**WHAT THE TASK REQUIRES**: All of the entries need to be repeated exactly. Leave nothing out.

**SUPPLIED MATERIAL**:

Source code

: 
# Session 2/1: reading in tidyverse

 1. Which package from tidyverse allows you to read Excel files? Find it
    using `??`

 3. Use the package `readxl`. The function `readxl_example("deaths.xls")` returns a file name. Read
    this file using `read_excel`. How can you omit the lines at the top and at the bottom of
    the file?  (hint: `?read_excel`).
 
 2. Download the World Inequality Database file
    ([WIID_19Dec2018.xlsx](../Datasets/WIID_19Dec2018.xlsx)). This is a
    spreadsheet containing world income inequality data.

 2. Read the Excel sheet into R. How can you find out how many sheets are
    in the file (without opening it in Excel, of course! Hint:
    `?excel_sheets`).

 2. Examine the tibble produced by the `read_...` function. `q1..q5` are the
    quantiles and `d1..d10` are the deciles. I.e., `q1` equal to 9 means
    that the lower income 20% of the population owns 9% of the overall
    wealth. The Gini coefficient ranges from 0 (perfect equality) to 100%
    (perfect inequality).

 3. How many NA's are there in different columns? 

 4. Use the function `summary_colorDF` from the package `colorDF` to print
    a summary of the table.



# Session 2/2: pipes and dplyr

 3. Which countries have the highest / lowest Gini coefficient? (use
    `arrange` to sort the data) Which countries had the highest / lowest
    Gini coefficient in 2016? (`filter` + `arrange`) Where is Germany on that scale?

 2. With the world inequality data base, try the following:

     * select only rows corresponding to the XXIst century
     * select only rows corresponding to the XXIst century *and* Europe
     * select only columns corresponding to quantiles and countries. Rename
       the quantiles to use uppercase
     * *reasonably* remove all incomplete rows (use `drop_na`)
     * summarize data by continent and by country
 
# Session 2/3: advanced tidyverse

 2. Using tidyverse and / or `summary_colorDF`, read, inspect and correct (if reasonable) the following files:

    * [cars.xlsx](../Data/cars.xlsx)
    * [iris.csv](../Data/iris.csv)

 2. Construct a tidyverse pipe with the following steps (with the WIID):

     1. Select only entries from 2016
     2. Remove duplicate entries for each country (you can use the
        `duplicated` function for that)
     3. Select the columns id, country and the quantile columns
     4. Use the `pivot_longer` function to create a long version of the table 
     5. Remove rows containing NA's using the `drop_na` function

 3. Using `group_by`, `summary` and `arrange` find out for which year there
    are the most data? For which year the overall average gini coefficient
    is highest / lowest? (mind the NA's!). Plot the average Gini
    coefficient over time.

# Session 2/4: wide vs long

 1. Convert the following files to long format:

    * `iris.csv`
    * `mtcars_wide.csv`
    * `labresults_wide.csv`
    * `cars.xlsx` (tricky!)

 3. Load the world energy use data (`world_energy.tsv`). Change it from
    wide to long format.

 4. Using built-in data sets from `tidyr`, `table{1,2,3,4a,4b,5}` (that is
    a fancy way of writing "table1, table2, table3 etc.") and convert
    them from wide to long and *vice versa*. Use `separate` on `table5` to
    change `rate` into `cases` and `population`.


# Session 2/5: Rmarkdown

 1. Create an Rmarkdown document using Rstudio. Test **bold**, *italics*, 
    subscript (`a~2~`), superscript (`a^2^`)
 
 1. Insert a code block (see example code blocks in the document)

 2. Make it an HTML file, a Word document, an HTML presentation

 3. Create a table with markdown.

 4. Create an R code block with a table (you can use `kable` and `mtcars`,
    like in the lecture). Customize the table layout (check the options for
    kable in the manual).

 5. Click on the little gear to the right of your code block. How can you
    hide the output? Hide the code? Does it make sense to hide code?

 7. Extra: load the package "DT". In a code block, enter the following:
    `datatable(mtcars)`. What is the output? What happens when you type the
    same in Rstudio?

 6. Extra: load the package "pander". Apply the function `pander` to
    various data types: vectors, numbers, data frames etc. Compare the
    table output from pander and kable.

**EXERCISE RESPONSE**:
Source code

: 
# Session 2/1: reading in tidyverse

 1. Which package from tidyverse allows you to read Excel files? Find it
    using `??`

 3. Use the package `readxl`. The function `readxl_example("deaths.xls")` returns a file name. Read
    this file using `read_excel`. How can you omit the lines at the top and at the bottom of
    the file?  (hint: `?read_excel`).
 
 2. Download the World Inequality Database file
    ([WIID_19Dec2018.xlsx](../Datasets/WIID_19Dec2018.xlsx)). This is a
    spreadsheet containing world income inequality data.

 2. Read the Excel sheet into R. How can you find out how many sheets are
    in the file (without opening it in Excel, of course! Hint:
    `?excel_sheets`).

 2. Examine the tibble produced by the `read_...` function. `q1..q5` are the
    quantiles and `d1..d10` are the deciles. I.e., `q1` equal to 9 means
    that the lower income 20% of the population owns 9% of the overall
    wealth. The Gini coefficient ranges from 0 (perfect equality) to 100%
    (perfect inequality).

 3. How many NA's are there in different columns? 

 4. Use the function `summary_colorDF` from the package `colorDF` to print
    a summary of the table.



# Session 2/2: pipes and dplyr

 3. Which countries have the highest / lowest Gini coefficient? (use
    `arrange` to sort the data) Which countries had the highest / lowest
    Gini coefficient in 2016? (`filter` + `arrange`) Where is Germany on that scale?

 2. With the world inequality data base, try the following:

     * select only rows corresponding to the XXIst century
     * select only rows corresponding to the XXIst century *and* Europe
     * select only columns corresponding to quantiles and countries. Rename
       the quantiles to use uppercase
     * *reasonably* remove all incomplete rows (use `drop_na`)
     * summarize data by continent and by country
 
# Session 2/3: advanced tidyverse

 2. Using tidyverse and / or `summary_colorDF`, read, inspect and correct (if reasonable) the following files:

    * [cars.xlsx](../Data/cars.xlsx)
    * [iris.csv](../Data/iris.csv)

 2. Construct a tidyverse pipe with the following steps (with the WIID):

     1. Select only entries from 2016
     2. Remove duplicate entries for each country (you can use the
        `duplicated` function for that)
     3. Select the columns id, country and the quantile columns
     4. Use the `pivot_longer` function to create a long version of the table 
     5. Remove rows containing NA's using the `drop_na` function

 3. Using `group_by`, `summary` and `arrange` find out for which year there
    are the most data? For which year the overall average gini coefficient
    is highest / lowest? (mind the NA's!). Plot the average Gini
    coefficient over time.

# Session 2/4: wide vs long

 1. Convert the following files to long format:

    * `iris.csv`
    * `mtcars_wide.csv`
    * `labresults_wide.csv`
    * `cars.xlsx` (tricky!)

 3. Load the world energy use data (`world_energy.tsv`). Change it from
    wide to long format.

 4. Using built-in data sets from `tidyr`, `table{1,2,3,4a,4b,5}` (that is
    a fancy way of writing "table1, table2, table3 etc.") and convert
    them from wide to long and *vice versa*. Use `separate` on `table5` to
    change `rate` into `cases` and `population`.


# Session 2/5: Rmarkdown

 1. Create an Rmarkdown document using Rstudio. Test **bold**, *italics*, 
    subscript (`a~2~`), superscript (`a^2^`)
 
 1. Insert a code block (see example code blocks in the document)

 2. Make it an HTML file, a Word document, an HTML presentation

 3. Create a table with markdown.

 4. Create an R code block with a table (you can use `kable` and `mtcars`,
    like in the lecture). Customize the table layout (check the options for
    kable in the manual).

 5. Click on the little gear to the right of your code block. How can you
    hide the output? Hide the code? Does it make sense to hide code?

 7. Extra: load the package "DT". In a code block, enter the following:
    `datatable(mtcars)`. What is the output? What happens when you type the
    same in Rstudio?

 6. Extra: load the package "pander". Apply the function `pander` to
    various data types: vectors, numbers, data frames etc. Compare the
    table output from pander and kable.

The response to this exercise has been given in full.